WHAT TO PRODUCE ▸ The output should be limited to the line holding "Having a zero" and the lines after it through the end of the entries, each restated exactly.

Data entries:
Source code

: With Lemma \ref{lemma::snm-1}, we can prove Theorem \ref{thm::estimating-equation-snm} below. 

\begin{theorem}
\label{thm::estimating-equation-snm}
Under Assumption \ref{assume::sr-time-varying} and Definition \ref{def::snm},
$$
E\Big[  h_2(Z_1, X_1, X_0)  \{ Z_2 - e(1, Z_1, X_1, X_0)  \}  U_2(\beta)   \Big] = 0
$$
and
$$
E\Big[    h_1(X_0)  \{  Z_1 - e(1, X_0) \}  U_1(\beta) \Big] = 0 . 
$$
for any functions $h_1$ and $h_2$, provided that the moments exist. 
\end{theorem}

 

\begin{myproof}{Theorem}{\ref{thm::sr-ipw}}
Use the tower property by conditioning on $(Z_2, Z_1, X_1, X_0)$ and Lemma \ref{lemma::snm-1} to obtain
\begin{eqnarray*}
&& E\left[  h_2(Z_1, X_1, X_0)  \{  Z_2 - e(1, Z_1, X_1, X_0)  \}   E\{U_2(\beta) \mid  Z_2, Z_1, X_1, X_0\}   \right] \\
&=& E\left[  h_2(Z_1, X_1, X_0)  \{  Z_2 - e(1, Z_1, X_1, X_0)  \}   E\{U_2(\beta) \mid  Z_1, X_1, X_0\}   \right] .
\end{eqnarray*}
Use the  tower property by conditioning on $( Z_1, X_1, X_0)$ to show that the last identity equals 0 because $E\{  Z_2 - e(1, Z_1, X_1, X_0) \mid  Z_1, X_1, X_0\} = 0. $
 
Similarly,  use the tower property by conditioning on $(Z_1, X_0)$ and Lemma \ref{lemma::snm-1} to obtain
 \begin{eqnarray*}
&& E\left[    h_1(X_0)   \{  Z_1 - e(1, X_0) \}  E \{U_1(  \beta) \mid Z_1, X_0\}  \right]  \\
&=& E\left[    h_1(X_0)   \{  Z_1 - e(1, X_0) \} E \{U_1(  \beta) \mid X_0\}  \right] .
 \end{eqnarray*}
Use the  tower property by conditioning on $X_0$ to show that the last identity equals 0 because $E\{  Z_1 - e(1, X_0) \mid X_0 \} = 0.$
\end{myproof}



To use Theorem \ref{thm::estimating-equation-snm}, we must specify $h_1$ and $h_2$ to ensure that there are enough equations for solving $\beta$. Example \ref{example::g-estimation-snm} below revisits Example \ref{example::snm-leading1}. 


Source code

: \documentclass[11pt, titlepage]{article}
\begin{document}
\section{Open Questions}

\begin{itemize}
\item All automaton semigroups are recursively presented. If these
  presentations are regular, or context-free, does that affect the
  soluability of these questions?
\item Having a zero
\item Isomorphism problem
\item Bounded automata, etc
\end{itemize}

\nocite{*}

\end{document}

WRITTEN ANSWER ▸
\item Having a zero
\item Isomorphism problem
\item Bounded automata, etc
\end{itemize}

\nocite{*}

\end{document}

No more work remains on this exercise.